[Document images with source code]
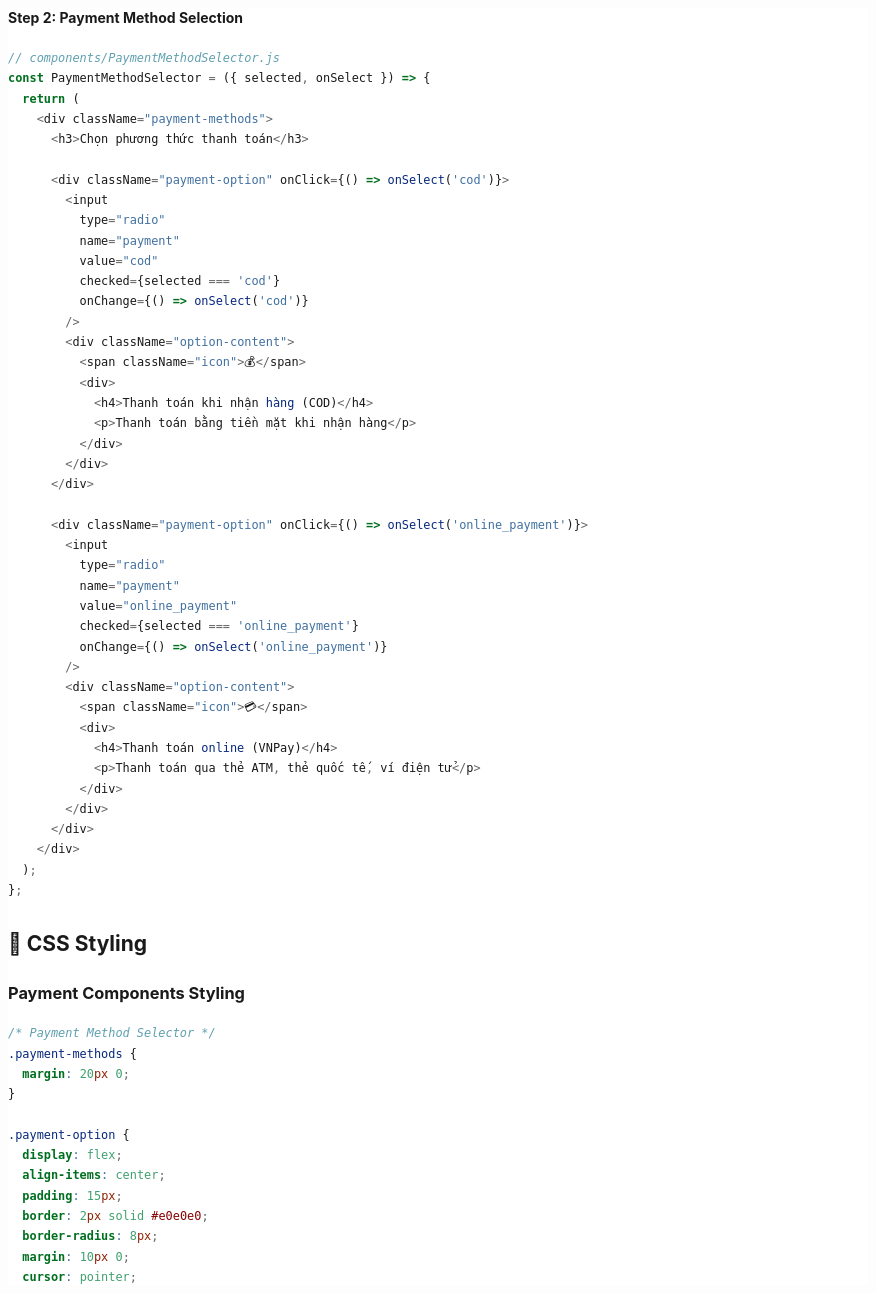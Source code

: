#### **Step 2: Payment Method Selection**
```javascript
// components/PaymentMethodSelector.js
const PaymentMethodSelector = ({ selected, onSelect }) => {
  return (
    <div className="payment-methods">
      <h3>Chọn phương thức thanh toán</h3>
      
      <div className="payment-option" onClick={() => onSelect('cod')}>
        <input 
          type="radio" 
          name="payment" 
          value="cod" 
          checked={selected === 'cod'}
          onChange={() => onSelect('cod')}
        />
        <div className="option-content">
          <span className="icon">💰</span>
          <div>
            <h4>Thanh toán khi nhận hàng (COD)</h4>
            <p>Thanh toán bằng tiền mặt khi nhận hàng</p>
          </div>
        </div>
      </div>
      
      <div className="payment-option" onClick={() => onSelect('online_payment')}>
        <input 
          type="radio" 
          name="payment" 
          value="online_payment" 
          checked={selected === 'online_payment'}
          onChange={() => onSelect('online_payment')}
        />
        <div className="option-content">
          <span className="icon">💳</span>
          <div>
            <h4>Thanh toán online (VNPay)</h4>
            <p>Thanh toán qua thẻ ATM, thẻ quốc tế, ví điện tử</p>
          </div>
        </div>
      </div>
    </div>
  );
};
```

## 🎨 CSS Styling

### **Payment Components Styling**
```css
/* Payment Method Selector */
.payment-methods {
  margin: 20px 0;
}

.payment-option {
  display: flex;
  align-items: center;
  padding: 15px;
  border: 2px solid #e0e0e0;
  border-radius: 8px;
  margin: 10px 0;
  cursor: pointer;
```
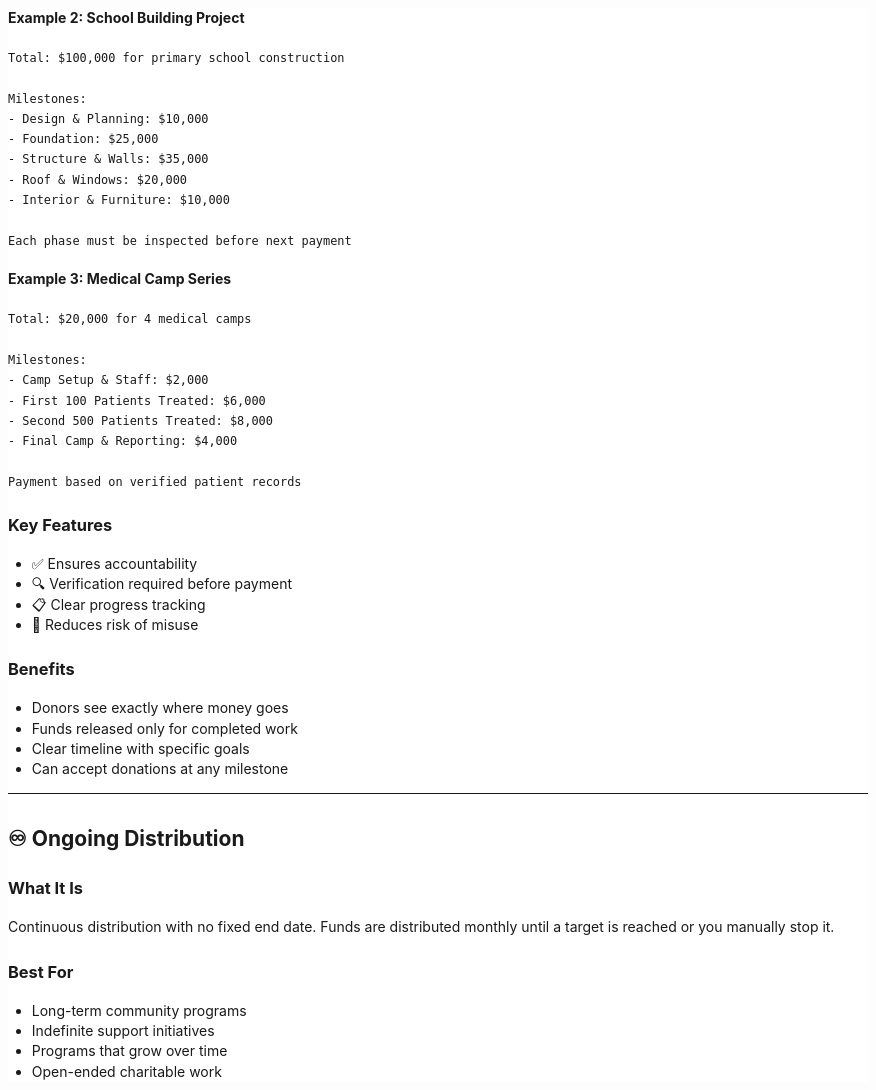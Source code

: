 #### Example 2: School Building Project
```
Total: $100,000 for primary school construction

Milestones:
- Design & Planning: $10,000
- Foundation: $25,000
- Structure & Walls: $35,000
- Roof & Windows: $20,000
- Interior & Furniture: $10,000

Each phase must be inspected before next payment
```

#### Example 3: Medical Camp Series
```
Total: $20,000 for 4 medical camps

Milestones:
- Camp Setup & Staff: $2,000
- First 100 Patients Treated: $6,000
- Second 500 Patients Treated: $8,000
- Final Camp & Reporting: $4,000

Payment based on verified patient records
```

### Key Features
- ✅ Ensures accountability
- 🔍 Verification required before payment
- 📋 Clear progress tracking
- 💪 Reduces risk of misuse

### Benefits
- Donors see exactly where money goes
- Funds released only for completed work
- Clear timeline with specific goals
- Can accept donations at any milestone

---

## ♾️ Ongoing Distribution

### What It Is
Continuous distribution with no fixed end date. Funds are distributed monthly until a target is reached or you manually stop it.

### Best For
- Long-term community programs
- Indefinite support initiatives
- Programs that grow over time
- Open-ended charitable work
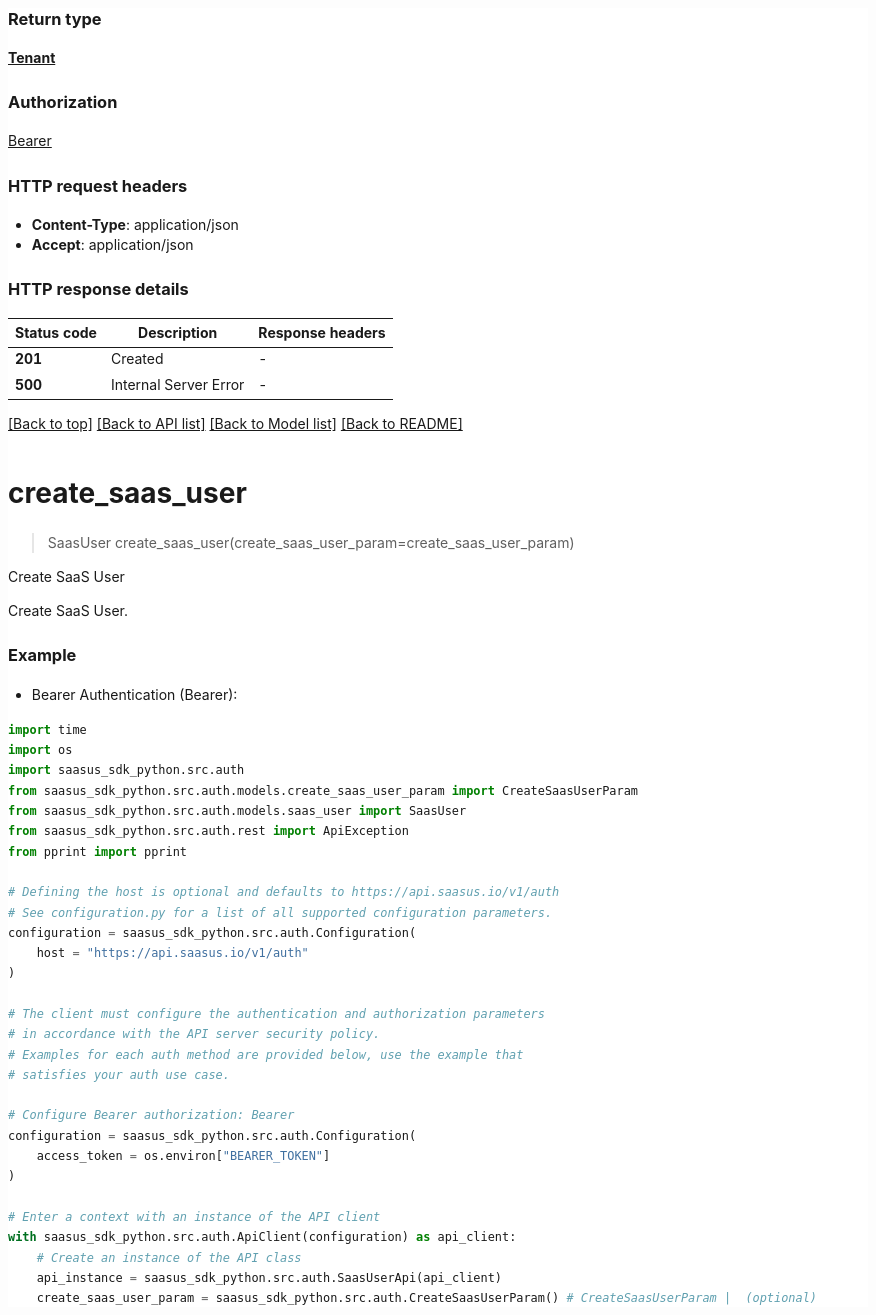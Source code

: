 ### Return type

[**Tenant**](Tenant.md)

### Authorization

[Bearer](../README.md#Bearer)

### HTTP request headers

 - **Content-Type**: application/json
 - **Accept**: application/json

### HTTP response details

| Status code | Description | Response headers |
|-------------|-------------|------------------|
**201** | Created |  -  |
**500** | Internal Server Error |  -  |

[[Back to top]](#) [[Back to API list]](../README.md#documentation-for-api-endpoints) [[Back to Model list]](../README.md#documentation-for-models) [[Back to README]](../README.md)

# **create_saas_user**
> SaasUser create_saas_user(create_saas_user_param=create_saas_user_param)

Create SaaS User

Create SaaS User. 

### Example

* Bearer Authentication (Bearer):

```python
import time
import os
import saasus_sdk_python.src.auth
from saasus_sdk_python.src.auth.models.create_saas_user_param import CreateSaasUserParam
from saasus_sdk_python.src.auth.models.saas_user import SaasUser
from saasus_sdk_python.src.auth.rest import ApiException
from pprint import pprint

# Defining the host is optional and defaults to https://api.saasus.io/v1/auth
# See configuration.py for a list of all supported configuration parameters.
configuration = saasus_sdk_python.src.auth.Configuration(
    host = "https://api.saasus.io/v1/auth"
)

# The client must configure the authentication and authorization parameters
# in accordance with the API server security policy.
# Examples for each auth method are provided below, use the example that
# satisfies your auth use case.

# Configure Bearer authorization: Bearer
configuration = saasus_sdk_python.src.auth.Configuration(
    access_token = os.environ["BEARER_TOKEN"]
)

# Enter a context with an instance of the API client
with saasus_sdk_python.src.auth.ApiClient(configuration) as api_client:
    # Create an instance of the API class
    api_instance = saasus_sdk_python.src.auth.SaasUserApi(api_client)
    create_saas_user_param = saasus_sdk_python.src.auth.CreateSaasUserParam() # CreateSaasUserParam |  (optional)
```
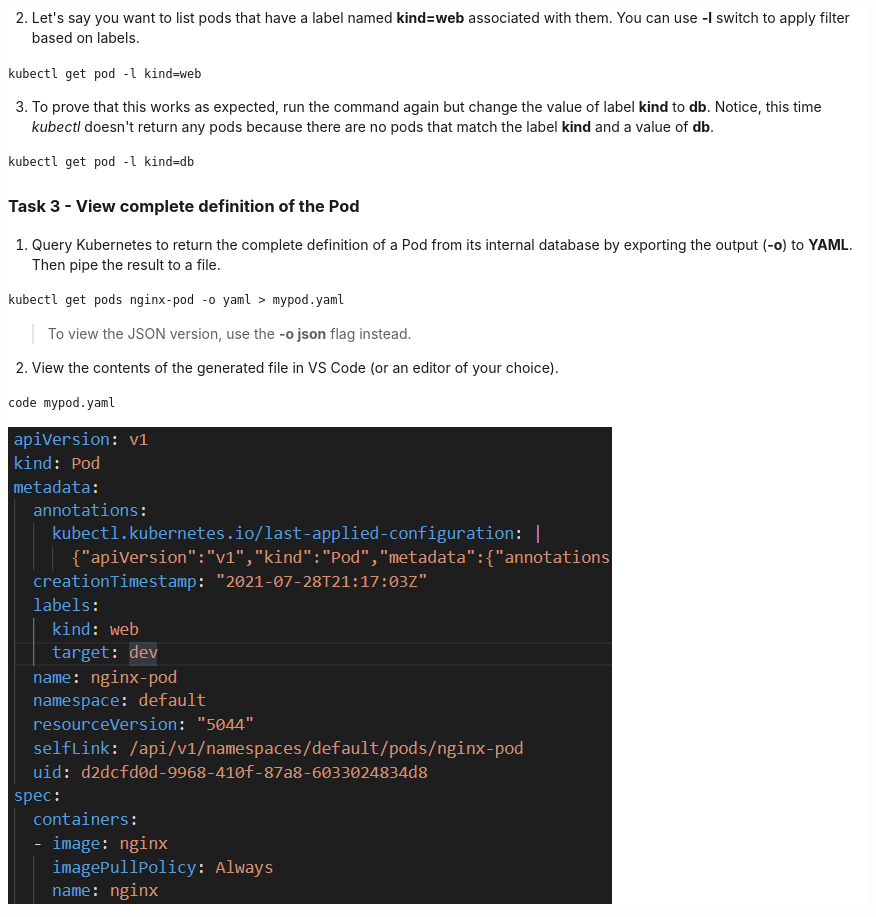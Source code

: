 2. Let's say you want to list pods that have a label named **kind=web** associated with them. You can use **-l** switch to apply filter based on labels.

```
kubectl get pod -l kind=web
```

3. To prove that this works as expected, run the command again but change the value of label **kind** to **db**. Notice, this time _kubectl_ doesn't return any pods because there are no pods that match the label **kind** and a value of **db**.

```
kubectl get pod -l kind=db
```

### Task 3 - View complete definition of the Pod

1. Query Kubernetes to return the complete definition of a Pod from its internal database by exporting the output (**-o**) to **YAML**. Then pipe the result to a file.

```
kubectl get pods nginx-pod -o yaml > mypod.yaml
```

> To view the JSON version, use the **-o json** flag instead.

2.  View the contents of the generated file in VS Code (or an editor of your choice).

```
code mypod.yaml
```

![](content/pod-details.png)
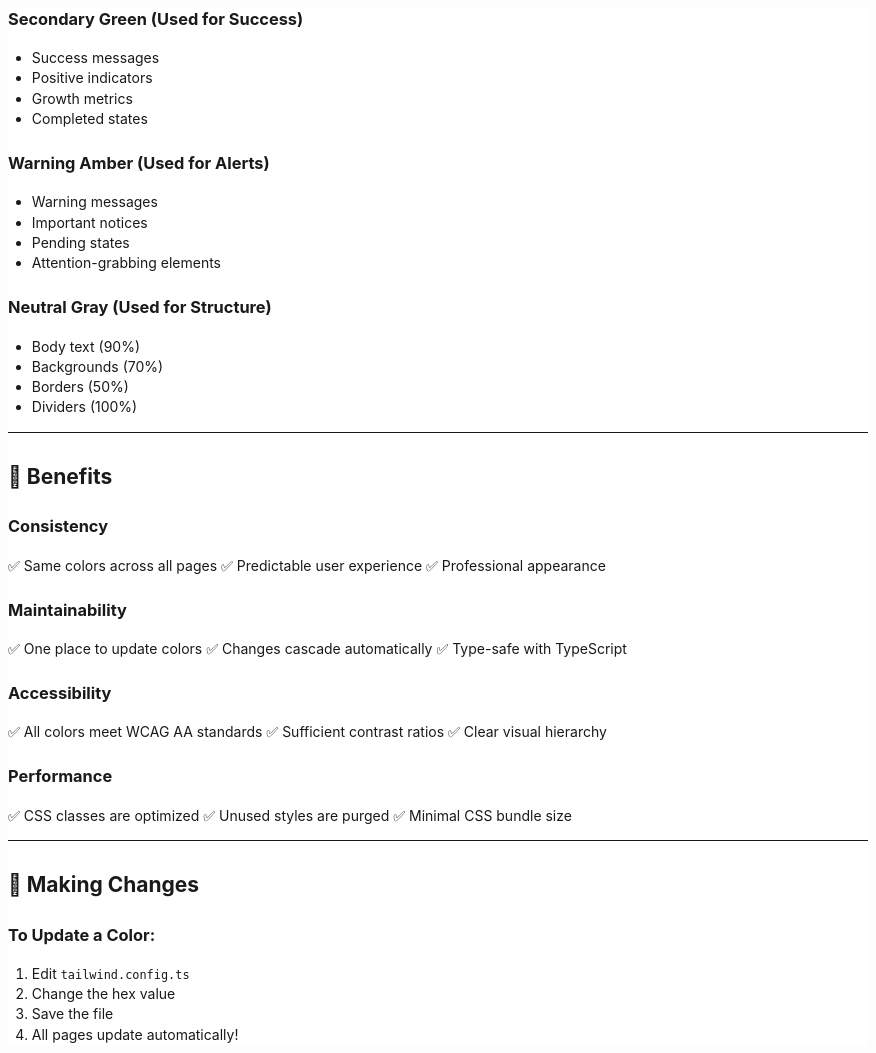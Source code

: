 ### Secondary Green (Used for Success)
- Success messages
- Positive indicators
- Growth metrics
- Completed states

### Warning Amber (Used for Alerts)
- Warning messages
- Important notices
- Pending states
- Attention-grabbing elements

### Neutral Gray (Used for Structure)
- Body text (90%)
- Backgrounds (70%)
- Borders (50%)
- Dividers (100%)

---

## 🎯 Benefits

### Consistency
✅ Same colors across all pages
✅ Predictable user experience
✅ Professional appearance

### Maintainability
✅ One place to update colors
✅ Changes cascade automatically
✅ Type-safe with TypeScript

### Accessibility
✅ All colors meet WCAG AA standards
✅ Sufficient contrast ratios
✅ Clear visual hierarchy

### Performance
✅ CSS classes are optimized
✅ Unused styles are purged
✅ Minimal CSS bundle size

---

## 🔧 Making Changes

### To Update a Color:
1. Edit `tailwind.config.ts`
2. Change the hex value
3. Save the file
4. All pages update automatically!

■ PROBLEM TO WORK ON: State only how many lines above hold the string "pages".

■ SOLUTION TO THIS EXERCISE: 2